Action item -> Search the records for "Console". Report every line where it occurs.

Extracted entries ->
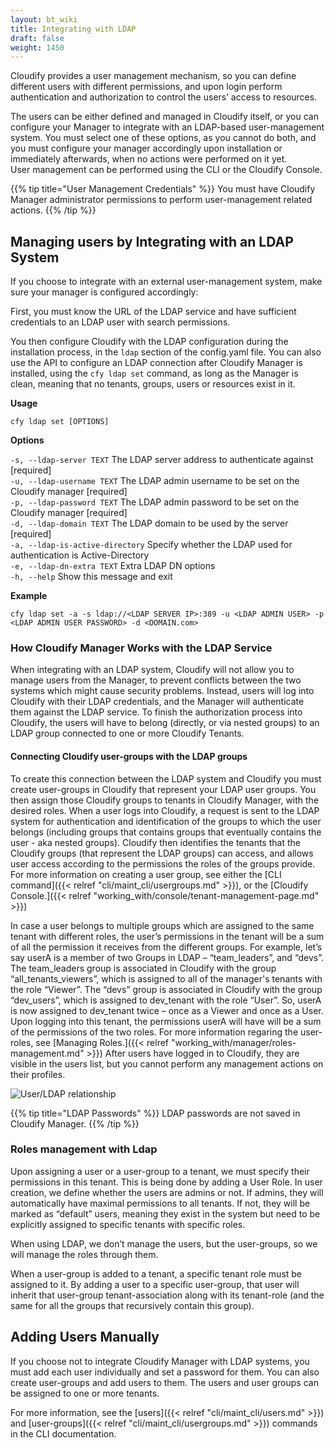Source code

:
 ```yaml
---
layout: bt_wiki
title: Integrating with LDAP
draft: false
weight: 1450
---
```

Cloudify provides a user management mechanism, so you can define different users with different permissions, and upon login perform authentication and authorization to control the users’ access to resources. 

The users can be either defined and managed in Cloudify itself, or you can configure your Manager to integrate with an LDAP-based user-management system. 
You must select one of these options, as you cannot do both, and you must configure your manager accordingly upon installation or immediately afterwards, when no actions were performed on it yet.  
User management can be performed using the CLI or the Cloudify Console.

{{% tip title="User Management Credentials" %}}
You must have Cloudify Manager administrator permissions to perform user-management related actions.
{{% /tip %}}

## Managing users by Integrating with an LDAP System
If you choose to integrate with an external user-management system, make sure your manager is configured accordingly:

First, you must know the URL of the LDAP service and have sufficient credentials to an LDAP user with search permissions. 

You then configure Cloudify with the LDAP configuration during the installation process, in the `ldap` section of the config.yaml file. You can also use the API to configure an LDAP connection after Cloudify Manager is installed, using the `cfy ldap set` command, as long as the Manager is clean, meaning that no tenants, groups, users or resources exist in it.

**Usage**

```cfy ldap set [OPTIONS]```

**Options**

```-s, --ldap-server TEXT```          The LDAP server address to authenticate against  [required]<br>
```-u, --ldap-username TEXT```        The LDAP admin username to be set on the Cloudify manager  [required]<br>
```-p, --ldap-password TEXT```        The LDAP admin password to be set on the Cloudify manager  [required]<br>
```-d, --ldap-domain TEXT```          The LDAP domain to be used by the server [required]<br>
```-a, --ldap-is-active-directory```  Specify whether the LDAP used for authentication is Active-Directory<br>
```-e, --ldap-dn-extra TEXT```        Extra LDAP DN options<br>
```-h, --help```                      Show this message and exit<br>


**Example**

```cfy ldap set -a -s ldap://<LDAP SERVER IP>:389 -u <LDAP ADMIN USER> -p <LDAP ADMIN USER PASSWORD> -d <DOMAIN.com>```


### How Cloudify Manager Works with the LDAP Service

When integrating with an LDAP system, Cloudify will not allow you to manage users from the Manager, to prevent conflicts between the two systems which might cause security problems. Instead, users will log into Cloudify with their LDAP credentials, and the Manager will authenticate them against the LDAP service. To finish the authorization process into Cloudify, the users will have to belong (directly, or via nested groups) to an LDAP group connected to one or more Cloudify Tenants. 

#### Connecting Cloudify user-groups with the LDAP groups
To create this connection between the LDAP system and Cloudify you must create user-groups in Cloudify that represent your LDAP user groups. 
You then assign those Cloudify groups to tenants in Cloudify Manager, with the desired roles. When a user logs into Cloudify, a request is sent to the LDAP system for authentication and identification of the groups to which the user belongs (including groups that contains groups that eventually contains the user - aka nested groups). 
Cloudify then identifies the tenants that the Cloudify groups (that represent the LDAP groups) can access, and allows user access according to the permissions the roles of the groups provide.
For more information on creating a user group, see either the [CLI command]({{< relref "cli/maint_cli/usergroups.md" >}}), or the [Cloudify Console.]({{< relref "working_with/console/tenant-management-page.md" >}})

In case a user belongs to multiple groups which are assigned to the same tenant with different roles, the user’s permissions in the tenant will be a sum of all the permission it receives from the different groups. 
For example, let’s say userA is a member of two Groups in LDAP – “team_leaders”, and “devs”. The team_leaders group is associated in Cloudify with the group “all_tenants_viewers”, which is assigned to all of the manager's tenants with the role “Viewer”. The “devs” group is associated in Cloudify with the group “dev_users”, which is assigned to dev_tenant with the role “User”. 
So, userA is now assigned to dev_tenant twice – once as a Viewer and once as a User. Upon logging into this tenant, the permissions userA will have will be a sum of the permissions of the two roles. For more information regaring the user-roles, see [Managing Roles.]({{< relref "working_with/manager/roles-management.md" >}})
After users have logged in to Cloudify, they are visible in the users list, but you cannot perform any management actions on their profiles. 

![User/LDAP relationship]( /images/manager/multi-tenancy-ldap-relationship.png )

{{% tip title="LDAP Passwords" %}}
LDAP passwords are not saved in Cloudify Manager.
{{% /tip %}}

### Roles management with Ldap

Upon assigning a user or a user-group to a tenant, we must specify their permissions in this tenant. This is being done by adding a User Role. 
In user creation, we define whether the users are admins or not. If admins, they will automatically have maximal permissions to all tenants. If not, they will be marked as “default” users, meaning they exist in the system but need to be explicitly assigned to specific tenants with specific roles. 

When using LDAP, we don’t manage the users, but the user-groups, so we will manage the roles through them. 

When a user-group is added to a tenant, a specific tenant role must be assigned to it. By adding a user to a specific user-group, that user will inherit that user-group tenant-association along with its tenant-role (and the same for all the groups that recursively contain this group).


## Adding Users Manually
If you choose not to integrate Cloudify Manager with LDAP systems, you must add each user individually and set a password for them. You can also create user-groups and add users to them. The users and user groups can be assigned to one or more tenants.

For more information, see the [users]({{< relref "cli/maint_cli/users.md" >}}) and [user-groups]({{< relref "cli/maint_cli/usergroups.md" >}}) commands in the CLI documentation.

Expected answer ->
User management can be performed using the CLI or the Cloudify Console.
For more information on creating a user group, see either the [CLI command]({{< relref "cli/maint_cli/usergroups.md" >}}), or the [Cloudify Console.]({{< relref "working_with/console/tenant-management-page.md" >}})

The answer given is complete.